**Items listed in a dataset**
Start of Block
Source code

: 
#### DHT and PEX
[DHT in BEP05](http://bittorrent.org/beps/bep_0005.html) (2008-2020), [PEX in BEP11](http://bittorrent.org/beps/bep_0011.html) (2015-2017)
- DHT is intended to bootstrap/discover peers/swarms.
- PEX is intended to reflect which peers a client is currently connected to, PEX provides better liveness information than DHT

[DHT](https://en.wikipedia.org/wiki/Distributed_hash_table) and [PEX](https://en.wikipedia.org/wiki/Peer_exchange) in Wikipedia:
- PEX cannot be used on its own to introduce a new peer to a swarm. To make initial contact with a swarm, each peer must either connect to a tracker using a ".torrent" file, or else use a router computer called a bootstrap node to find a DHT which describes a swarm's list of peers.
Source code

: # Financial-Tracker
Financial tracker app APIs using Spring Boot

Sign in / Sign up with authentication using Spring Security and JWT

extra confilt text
End of Block
**Problem statement**
Whenever the string "using" turns up in a line above, copy that line out.

**Completed exercise**
- PEX cannot be used on its own to introduce a new peer to a swarm. To make initial contact with a swarm, each peer must either connect to a tracker using a ".torrent" file, or else use a router computer called a bootstrap node to find a DHT which describes a swarm's list of peers.
Financial tracker app APIs using Spring Boot
Sign in / Sign up with authentication using Spring Security and JWT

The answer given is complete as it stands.